The answer must be the full set of records, repeated exactly.

§ **SOURCE DATA**
═══
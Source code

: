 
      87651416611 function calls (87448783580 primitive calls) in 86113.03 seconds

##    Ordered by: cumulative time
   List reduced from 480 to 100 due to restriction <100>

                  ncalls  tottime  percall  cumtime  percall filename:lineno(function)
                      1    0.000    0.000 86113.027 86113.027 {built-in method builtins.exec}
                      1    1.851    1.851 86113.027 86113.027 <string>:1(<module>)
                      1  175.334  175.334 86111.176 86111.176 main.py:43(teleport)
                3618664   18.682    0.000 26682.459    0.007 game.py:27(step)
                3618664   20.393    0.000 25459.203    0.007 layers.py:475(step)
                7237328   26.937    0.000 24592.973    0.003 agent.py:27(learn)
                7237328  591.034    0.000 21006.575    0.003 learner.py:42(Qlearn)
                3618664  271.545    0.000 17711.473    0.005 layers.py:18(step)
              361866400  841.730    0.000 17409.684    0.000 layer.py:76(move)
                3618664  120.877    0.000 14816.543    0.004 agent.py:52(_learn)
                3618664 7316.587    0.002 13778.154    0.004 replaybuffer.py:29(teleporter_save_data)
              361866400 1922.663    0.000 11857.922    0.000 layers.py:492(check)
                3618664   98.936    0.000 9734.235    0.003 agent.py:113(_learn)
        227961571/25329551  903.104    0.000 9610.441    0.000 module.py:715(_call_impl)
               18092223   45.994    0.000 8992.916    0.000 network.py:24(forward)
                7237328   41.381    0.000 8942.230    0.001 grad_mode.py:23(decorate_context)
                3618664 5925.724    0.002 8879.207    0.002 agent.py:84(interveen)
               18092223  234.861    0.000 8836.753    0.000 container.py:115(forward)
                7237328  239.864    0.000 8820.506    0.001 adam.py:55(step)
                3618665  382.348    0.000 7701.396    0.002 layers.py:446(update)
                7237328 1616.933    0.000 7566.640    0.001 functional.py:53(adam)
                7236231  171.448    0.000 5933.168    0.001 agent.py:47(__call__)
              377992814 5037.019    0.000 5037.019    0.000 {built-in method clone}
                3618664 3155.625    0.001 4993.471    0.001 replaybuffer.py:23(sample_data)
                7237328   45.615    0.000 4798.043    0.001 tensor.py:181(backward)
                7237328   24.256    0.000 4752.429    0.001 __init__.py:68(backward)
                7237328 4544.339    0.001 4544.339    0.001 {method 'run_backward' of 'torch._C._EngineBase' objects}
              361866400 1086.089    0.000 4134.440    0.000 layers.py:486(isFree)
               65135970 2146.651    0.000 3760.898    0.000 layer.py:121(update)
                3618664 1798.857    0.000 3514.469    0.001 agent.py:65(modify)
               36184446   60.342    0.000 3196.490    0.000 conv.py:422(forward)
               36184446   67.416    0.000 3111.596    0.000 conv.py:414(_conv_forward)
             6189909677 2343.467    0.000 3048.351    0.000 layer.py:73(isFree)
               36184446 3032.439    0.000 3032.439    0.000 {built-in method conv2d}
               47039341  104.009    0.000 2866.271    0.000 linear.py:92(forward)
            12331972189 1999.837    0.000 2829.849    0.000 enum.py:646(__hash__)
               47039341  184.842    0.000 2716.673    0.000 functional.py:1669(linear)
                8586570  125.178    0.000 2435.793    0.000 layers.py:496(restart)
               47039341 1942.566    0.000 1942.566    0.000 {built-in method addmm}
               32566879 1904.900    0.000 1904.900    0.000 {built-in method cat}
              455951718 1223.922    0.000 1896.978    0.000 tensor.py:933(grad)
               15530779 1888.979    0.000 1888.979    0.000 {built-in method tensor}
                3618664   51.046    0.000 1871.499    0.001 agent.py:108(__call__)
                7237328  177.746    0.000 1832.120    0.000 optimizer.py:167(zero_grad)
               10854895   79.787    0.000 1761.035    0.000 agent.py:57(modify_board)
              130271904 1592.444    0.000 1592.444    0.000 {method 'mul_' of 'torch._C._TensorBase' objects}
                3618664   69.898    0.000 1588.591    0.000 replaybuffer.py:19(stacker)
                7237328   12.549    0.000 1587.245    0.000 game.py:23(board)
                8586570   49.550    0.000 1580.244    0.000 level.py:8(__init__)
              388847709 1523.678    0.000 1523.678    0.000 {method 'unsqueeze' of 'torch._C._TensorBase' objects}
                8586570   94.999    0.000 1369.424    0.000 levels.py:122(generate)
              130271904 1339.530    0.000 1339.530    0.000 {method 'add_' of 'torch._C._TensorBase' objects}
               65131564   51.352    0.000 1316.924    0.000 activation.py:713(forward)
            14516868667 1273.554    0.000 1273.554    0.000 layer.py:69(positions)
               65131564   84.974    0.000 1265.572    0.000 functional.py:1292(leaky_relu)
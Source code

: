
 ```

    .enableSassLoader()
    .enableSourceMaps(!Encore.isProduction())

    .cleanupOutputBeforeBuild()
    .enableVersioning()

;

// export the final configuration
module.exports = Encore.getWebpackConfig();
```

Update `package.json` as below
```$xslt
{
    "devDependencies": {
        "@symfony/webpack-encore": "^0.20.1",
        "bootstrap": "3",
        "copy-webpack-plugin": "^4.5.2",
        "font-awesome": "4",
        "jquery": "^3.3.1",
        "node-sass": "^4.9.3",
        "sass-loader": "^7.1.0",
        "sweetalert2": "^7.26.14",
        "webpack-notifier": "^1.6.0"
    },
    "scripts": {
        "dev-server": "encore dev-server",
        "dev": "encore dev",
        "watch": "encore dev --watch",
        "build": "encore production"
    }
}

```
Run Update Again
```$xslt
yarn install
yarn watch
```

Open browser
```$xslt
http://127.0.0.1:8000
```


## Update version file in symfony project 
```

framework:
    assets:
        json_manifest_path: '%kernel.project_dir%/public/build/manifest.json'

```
═══
§ **SOLUTION FOR THIS PROBLEM**
Source code

: 
      87651416611 function calls (87448783580 primitive calls) in 86113.03 seconds

##    Ordered by: cumulative time
   List reduced from 480 to 100 due to restriction <100>

                  ncalls  tottime  percall  cumtime  percall filename:lineno(function)
                      1    0.000    0.000 86113.027 86113.027 {built-in method builtins.exec}
                      1    1.851    1.851 86113.027 86113.027 <string>:1(<module>)
                      1  175.334  175.334 86111.176 86111.176 main.py:43(teleport)
                3618664   18.682    0.000 26682.459    0.007 game.py:27(step)
                3618664   20.393    0.000 25459.203    0.007 layers.py:475(step)
                7237328   26.937    0.000 24592.973    0.003 agent.py:27(learn)
                7237328  591.034    0.000 21006.575    0.003 learner.py:42(Qlearn)
                3618664  271.545    0.000 17711.473    0.005 layers.py:18(step)
              361866400  841.730    0.000 17409.684    0.000 layer.py:76(move)
                3618664  120.877    0.000 14816.543    0.004 agent.py:52(_learn)
                3618664 7316.587    0.002 13778.154    0.004 replaybuffer.py:29(teleporter_save_data)
              361866400 1922.663    0.000 11857.922    0.000 layers.py:492(check)
                3618664   98.936    0.000 9734.235    0.003 agent.py:113(_learn)
        227961571/25329551  903.104    0.000 9610.441    0.000 module.py:715(_call_impl)
               18092223   45.994    0.000 8992.916    0.000 network.py:24(forward)
                7237328   41.381    0.000 8942.230    0.001 grad_mode.py:23(decorate_context)
                3618664 5925.724    0.002 8879.207    0.002 agent.py:84(interveen)
               18092223  234.861    0.000 8836.753    0.000 container.py:115(forward)
                7237328  239.864    0.000 8820.506    0.001 adam.py:55(step)
                3618665  382.348    0.000 7701.396    0.002 layers.py:446(update)
                7237328 1616.933    0.000 7566.640    0.001 functional.py:53(adam)
                7236231  171.448    0.000 5933.168    0.001 agent.py:47(__call__)
              377992814 5037.019    0.000 5037.019    0.000 {built-in method clone}
                3618664 3155.625    0.001 4993.471    0.001 replaybuffer.py:23(sample_data)
                7237328   45.615    0.000 4798.043    0.001 tensor.py:181(backward)
                7237328   24.256    0.000 4752.429    0.001 __init__.py:68(backward)
                7237328 4544.339    0.001 4544.339    0.001 {method 'run_backward' of 'torch._C._EngineBase' objects}
              361866400 1086.089    0.000 4134.440    0.000 layers.py:486(isFree)
               65135970 2146.651    0.000 3760.898    0.000 layer.py:121(update)
                3618664 1798.857    0.000 3514.469    0.001 agent.py:65(modify)
               36184446   60.342    0.000 3196.490    0.000 conv.py:422(forward)
               36184446   67.416    0.000 3111.596    0.000 conv.py:414(_conv_forward)
             6189909677 2343.467    0.000 3048.351    0.000 layer.py:73(isFree)
               36184446 3032.439    0.000 3032.439    0.000 {built-in method conv2d}
               47039341  104.009    0.000 2866.271    0.000 linear.py:92(forward)
            12331972189 1999.837    0.000 2829.849    0.000 enum.py:646(__hash__)
               47039341  184.842    0.000 2716.673    0.000 functional.py:1669(linear)
                8586570  125.178    0.000 2435.793    0.000 layers.py:496(restart)
               47039341 1942.566    0.000 1942.566    0.000 {built-in method addmm}
               32566879 1904.900    0.000 1904.900    0.000 {built-in method cat}
              455951718 1223.922    0.000 1896.978    0.000 tensor.py:933(grad)
               15530779 1888.979    0.000 1888.979    0.000 {built-in method tensor}
                3618664   51.046    0.000 1871.499    0.001 agent.py:108(__call__)
                7237328  177.746    0.000 1832.120    0.000 optimizer.py:167(zero_grad)
               10854895   79.787    0.000 1761.035    0.000 agent.py:57(modify_board)
              130271904 1592.444    0.000 1592.444    0.000 {method 'mul_' of 'torch._C._TensorBase' objects}
                3618664   69.898    0.000 1588.591    0.000 replaybuffer.py:19(stacker)
                7237328   12.549    0.000 1587.245    0.000 game.py:23(board)
                8586570   49.550    0.000 1580.244    0.000 level.py:8(__init__)
              388847709 1523.678    0.000 1523.678    0.000 {method 'unsqueeze' of 'torch._C._TensorBase' objects}
                8586570   94.999    0.000 1369.424    0.000 levels.py:122(generate)
              130271904 1339.530    0.000 1339.530    0.000 {method 'add_' of 'torch._C._TensorBase' objects}
               65131564   51.352    0.000 1316.924    0.000 activation.py:713(forward)
            14516868667 1273.554    0.000 1273.554    0.000 layer.py:69(positions)
               65131564   84.974    0.000 1265.572    0.000 functional.py:1292(leaky_relu)
Source code

:
 ```

    .enableSassLoader()
    .enableSourceMaps(!Encore.isProduction())

    .cleanupOutputBeforeBuild()
    .enableVersioning()

;

// export the final configuration
module.exports = Encore.getWebpackConfig();
```

Update `package.json` as below
```$xslt
{
    "devDependencies": {
        "@symfony/webpack-encore": "^0.20.1",
        "bootstrap": "3",
        "copy-webpack-plugin": "^4.5.2",
        "font-awesome": "4",
        "jquery": "^3.3.1",
        "node-sass": "^4.9.3",
        "sass-loader": "^7.1.0",
        "sweetalert2": "^7.26.14",
        "webpack-notifier": "^1.6.0"
    },
    "scripts": {
        "dev-server": "encore dev-server",
        "dev": "encore dev",
        "watch": "encore dev --watch",
        "build": "encore production"
    }
}

```
Run Update Again
```$xslt
yarn install
yarn watch
```

Open browser
```$xslt
http://127.0.0.1:8000
```


## Update version file in symfony project 
```

framework:
    assets:
        json_manifest_path: '%kernel.project_dir%/public/build/manifest.json'

```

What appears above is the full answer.